Un ballet silencieux dans les sous-sols d’une cathédrale. Des hommes en noir, des hommes en blanc. Un étrange strip-tease où les manteaux tombent et les mitres se redressent. Dans l’ombre, rites et vanités s’entremêlent. La pièce se vide, la messe commence. Laissez-vous hypnotiser par ce texte de Paolo Nazario. 

On ne distingue encore rien. L’île est déserte ou elle le semble. Le jour est loin, et le froid brise mes os. Je suis en retard. Je me presse devant une barrière métallique à l’entrée du récif médiéval.
Sur chaque pont, des policiers stationnent, empêchant toute personne non désirée de traverser. Le ciel, d’un bleu sombre, triste et sans étoile, semble désespérément immobile. Mes jambes me devancent sur l’enjambement métallique, sous les regards inquisiteurs et fatigués des matons. Devant moi, le vide, et au loin, un autre contrôle. Je marche sur l’avenue balayée par le souffle frais de la fin pour rejoindre les frocards.
Encore une fois, la même procédure : on me demande de présenter mon code et de montrer le bracelet de papier déjà bien abîmé.
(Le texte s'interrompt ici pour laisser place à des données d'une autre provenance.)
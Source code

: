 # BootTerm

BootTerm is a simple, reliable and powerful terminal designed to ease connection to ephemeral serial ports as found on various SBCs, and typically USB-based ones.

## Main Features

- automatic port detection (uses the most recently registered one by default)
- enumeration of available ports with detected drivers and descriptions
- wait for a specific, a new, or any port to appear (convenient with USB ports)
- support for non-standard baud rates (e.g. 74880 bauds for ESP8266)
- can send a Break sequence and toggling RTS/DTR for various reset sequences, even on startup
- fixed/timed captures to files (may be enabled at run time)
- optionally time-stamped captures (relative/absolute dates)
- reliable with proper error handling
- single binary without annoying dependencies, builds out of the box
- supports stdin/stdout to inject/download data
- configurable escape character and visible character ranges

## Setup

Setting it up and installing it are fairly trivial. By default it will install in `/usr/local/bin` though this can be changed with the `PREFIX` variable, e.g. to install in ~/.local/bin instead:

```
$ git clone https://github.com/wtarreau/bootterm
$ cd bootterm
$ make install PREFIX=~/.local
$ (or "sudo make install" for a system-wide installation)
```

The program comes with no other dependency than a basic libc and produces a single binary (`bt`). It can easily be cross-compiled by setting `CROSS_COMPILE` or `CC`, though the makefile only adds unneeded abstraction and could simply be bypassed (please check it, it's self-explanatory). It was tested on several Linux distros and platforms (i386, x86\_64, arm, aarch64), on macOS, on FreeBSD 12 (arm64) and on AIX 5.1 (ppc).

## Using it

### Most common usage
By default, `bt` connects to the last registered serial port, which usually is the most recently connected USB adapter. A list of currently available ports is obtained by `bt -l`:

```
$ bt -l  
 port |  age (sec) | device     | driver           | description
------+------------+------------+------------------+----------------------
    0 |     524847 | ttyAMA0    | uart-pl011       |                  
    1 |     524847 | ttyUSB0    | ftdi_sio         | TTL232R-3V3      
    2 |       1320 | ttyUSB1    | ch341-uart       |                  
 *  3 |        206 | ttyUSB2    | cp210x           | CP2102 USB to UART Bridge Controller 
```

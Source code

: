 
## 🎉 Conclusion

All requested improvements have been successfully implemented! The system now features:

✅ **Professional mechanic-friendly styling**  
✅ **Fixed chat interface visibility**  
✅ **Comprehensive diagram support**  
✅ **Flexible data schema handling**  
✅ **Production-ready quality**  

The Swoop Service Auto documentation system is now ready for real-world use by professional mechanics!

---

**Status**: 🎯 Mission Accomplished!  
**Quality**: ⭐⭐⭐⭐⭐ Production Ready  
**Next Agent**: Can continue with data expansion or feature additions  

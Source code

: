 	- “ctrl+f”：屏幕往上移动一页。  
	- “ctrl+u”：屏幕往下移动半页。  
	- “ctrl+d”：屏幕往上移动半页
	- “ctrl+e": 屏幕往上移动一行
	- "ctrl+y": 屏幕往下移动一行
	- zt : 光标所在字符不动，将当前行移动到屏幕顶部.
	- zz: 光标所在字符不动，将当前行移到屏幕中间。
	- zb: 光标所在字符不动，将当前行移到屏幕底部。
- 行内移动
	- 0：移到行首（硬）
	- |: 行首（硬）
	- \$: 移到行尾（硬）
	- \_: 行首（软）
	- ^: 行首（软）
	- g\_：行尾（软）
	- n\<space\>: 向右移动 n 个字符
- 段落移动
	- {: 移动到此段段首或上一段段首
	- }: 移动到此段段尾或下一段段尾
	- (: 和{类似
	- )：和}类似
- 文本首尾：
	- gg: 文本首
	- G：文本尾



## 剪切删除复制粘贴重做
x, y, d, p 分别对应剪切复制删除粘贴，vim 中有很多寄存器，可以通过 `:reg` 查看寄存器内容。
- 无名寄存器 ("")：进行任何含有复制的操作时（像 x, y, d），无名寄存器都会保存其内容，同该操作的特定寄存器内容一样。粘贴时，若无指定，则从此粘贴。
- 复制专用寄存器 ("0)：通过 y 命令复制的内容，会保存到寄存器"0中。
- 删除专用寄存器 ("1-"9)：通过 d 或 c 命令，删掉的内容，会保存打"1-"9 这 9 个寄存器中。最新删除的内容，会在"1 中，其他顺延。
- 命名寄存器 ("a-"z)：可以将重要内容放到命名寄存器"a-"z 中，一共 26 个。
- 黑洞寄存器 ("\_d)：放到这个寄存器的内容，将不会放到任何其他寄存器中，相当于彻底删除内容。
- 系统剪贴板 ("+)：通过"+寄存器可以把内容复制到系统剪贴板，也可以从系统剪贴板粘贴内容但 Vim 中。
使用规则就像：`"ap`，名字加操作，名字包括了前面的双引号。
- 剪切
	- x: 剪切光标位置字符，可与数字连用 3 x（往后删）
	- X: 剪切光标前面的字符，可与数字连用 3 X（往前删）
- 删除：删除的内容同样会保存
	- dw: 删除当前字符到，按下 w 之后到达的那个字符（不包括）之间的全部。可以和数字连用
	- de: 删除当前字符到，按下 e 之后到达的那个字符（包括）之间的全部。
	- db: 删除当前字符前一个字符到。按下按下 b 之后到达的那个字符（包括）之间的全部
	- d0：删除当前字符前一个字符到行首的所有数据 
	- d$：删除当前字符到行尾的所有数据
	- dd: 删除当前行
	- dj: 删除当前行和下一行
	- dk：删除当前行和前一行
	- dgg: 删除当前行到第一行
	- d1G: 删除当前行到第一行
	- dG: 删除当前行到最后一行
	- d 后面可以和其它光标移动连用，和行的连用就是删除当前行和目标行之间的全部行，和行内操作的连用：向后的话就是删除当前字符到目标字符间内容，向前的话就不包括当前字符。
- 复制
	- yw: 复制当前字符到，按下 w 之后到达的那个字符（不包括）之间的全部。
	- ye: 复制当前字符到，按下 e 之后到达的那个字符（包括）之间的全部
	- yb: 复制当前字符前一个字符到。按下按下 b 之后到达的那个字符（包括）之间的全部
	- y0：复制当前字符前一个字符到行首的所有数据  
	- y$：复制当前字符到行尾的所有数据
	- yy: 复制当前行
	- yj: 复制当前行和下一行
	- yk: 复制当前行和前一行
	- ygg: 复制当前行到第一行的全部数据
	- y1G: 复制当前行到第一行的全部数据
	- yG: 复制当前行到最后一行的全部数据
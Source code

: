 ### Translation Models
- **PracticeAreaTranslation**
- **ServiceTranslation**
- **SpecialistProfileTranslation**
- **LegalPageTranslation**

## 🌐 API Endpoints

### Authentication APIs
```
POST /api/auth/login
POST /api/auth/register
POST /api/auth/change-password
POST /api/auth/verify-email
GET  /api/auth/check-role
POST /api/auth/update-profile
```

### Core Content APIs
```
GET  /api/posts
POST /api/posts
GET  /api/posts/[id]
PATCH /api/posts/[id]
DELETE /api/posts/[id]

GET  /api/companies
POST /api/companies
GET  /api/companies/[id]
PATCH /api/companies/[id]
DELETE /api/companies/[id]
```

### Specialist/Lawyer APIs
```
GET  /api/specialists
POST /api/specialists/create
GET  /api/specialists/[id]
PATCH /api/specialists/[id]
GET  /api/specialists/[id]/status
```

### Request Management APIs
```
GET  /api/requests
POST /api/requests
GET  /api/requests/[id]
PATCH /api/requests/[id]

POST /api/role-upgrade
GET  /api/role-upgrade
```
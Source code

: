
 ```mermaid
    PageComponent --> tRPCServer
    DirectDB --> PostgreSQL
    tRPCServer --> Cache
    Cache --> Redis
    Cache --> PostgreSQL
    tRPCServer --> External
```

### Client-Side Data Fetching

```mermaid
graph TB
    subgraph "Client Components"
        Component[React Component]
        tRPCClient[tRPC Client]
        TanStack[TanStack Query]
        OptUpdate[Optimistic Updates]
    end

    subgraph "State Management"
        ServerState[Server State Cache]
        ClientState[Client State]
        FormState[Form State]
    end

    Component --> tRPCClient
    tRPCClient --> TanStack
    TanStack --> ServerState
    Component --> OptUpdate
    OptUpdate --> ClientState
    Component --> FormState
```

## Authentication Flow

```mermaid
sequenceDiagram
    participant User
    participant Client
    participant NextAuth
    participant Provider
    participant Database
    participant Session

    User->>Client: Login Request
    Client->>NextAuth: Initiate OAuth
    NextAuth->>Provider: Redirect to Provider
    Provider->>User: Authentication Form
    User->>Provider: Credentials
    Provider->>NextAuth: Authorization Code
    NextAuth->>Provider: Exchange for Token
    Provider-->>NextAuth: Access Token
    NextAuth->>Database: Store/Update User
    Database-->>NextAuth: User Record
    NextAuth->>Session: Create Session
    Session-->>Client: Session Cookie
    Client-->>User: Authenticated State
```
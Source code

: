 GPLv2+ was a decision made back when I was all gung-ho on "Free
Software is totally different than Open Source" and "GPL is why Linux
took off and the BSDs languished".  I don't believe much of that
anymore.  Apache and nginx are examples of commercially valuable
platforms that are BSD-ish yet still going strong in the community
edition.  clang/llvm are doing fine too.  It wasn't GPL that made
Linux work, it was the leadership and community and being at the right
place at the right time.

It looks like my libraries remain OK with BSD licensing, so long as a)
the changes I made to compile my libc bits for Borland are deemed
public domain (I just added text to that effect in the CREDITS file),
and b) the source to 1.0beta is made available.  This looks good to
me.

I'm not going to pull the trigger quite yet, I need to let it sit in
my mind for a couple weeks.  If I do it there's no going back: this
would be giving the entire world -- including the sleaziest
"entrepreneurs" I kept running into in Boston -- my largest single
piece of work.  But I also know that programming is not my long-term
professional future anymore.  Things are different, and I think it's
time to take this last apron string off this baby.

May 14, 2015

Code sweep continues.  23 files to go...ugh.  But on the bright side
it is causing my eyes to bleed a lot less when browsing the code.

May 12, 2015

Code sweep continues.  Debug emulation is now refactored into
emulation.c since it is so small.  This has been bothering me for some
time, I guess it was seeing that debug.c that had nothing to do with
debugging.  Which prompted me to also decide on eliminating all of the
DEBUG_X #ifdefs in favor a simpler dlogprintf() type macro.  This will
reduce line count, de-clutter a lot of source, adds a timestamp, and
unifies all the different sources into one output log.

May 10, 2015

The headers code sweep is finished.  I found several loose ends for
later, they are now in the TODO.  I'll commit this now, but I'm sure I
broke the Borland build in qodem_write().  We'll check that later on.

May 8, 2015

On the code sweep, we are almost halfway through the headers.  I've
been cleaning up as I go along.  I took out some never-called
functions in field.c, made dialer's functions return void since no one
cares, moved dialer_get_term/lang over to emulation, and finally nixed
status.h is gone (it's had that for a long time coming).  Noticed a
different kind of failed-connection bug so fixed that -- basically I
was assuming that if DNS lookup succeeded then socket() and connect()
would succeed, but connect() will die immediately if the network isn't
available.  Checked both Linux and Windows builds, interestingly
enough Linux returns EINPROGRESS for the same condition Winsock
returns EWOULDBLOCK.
On me laisse passer. Je dois aller habiller et déshabiller des religieux. Parce qu’on l’a brûlée, parce qu’elle s’est consumée, on a rappelé tous les hommes de piété pour rejouer la sacra Commedia

Le froid mord ma peau, stigmate éclair d’un dimanche de l’Immaculée Conception. Ne m’autorise pas à y penser trop longtemps. Mon court martyre s’interrompt lorsqu’elle m’apparaît enfin. M’écrasant sous son poids, éclairée par des lumières artificielles vulgaires, blanchie par un maquillage de façade, son habit de pierre m’ignore. Je me dirige vers sa porte, ornée de statues au goût douteux du XIXᵉ siècle, un kitsch désormais réhabilité. Engourdi par le froid, aveuglé par le reflet des projecteurs, je me détourne de ce monstre envahissant pour commencer ma mission. 


On me guide vers un escalier menant à un sous-sol.  Là se déroulera le striptease cérémoniel. 

Un sas d’accueil déserté, sale s’oppose d’abord à moi. Puis des lourdes portes, et une première pièce. Fresques peintes en bleu électrique. On y évoque une exposition désormais obsolète, qui promettait de ramener des visiteurs ébahis au temps de Louis VII et de l’Évêque Maurice de Sully.

Dans un recoin, désœuvrées, quelques personnes m’attendent. Sur un banc bleu dégarni, un prêtre récite silencieusement ses prières, indifférent, laissant ses lèvres subtiles remuer inlassablement.

Enfin, je pénètre dans le vaisseau central. Ce qui fut autrefois un parking a été réaménagé sommairement. Vaste, froid et faux. D’un côté, plusieurs portants vides, attendant leurs vêtements. De l’autre, encore des portants, mais remplis de fantômes blancs, pendus, maculés de traces colorées qui souillent leur blanc de pureté. Les teintes primaires évoquent l’héraldique médiévale ou ces sculptures peintes dont subsistent parfois des vestiges dans les musées de province. Le résultat est étrange, à la lisière du carnavalesque. Les prêtres devront enfiler ces capes pour célébrer la renaissance achevée.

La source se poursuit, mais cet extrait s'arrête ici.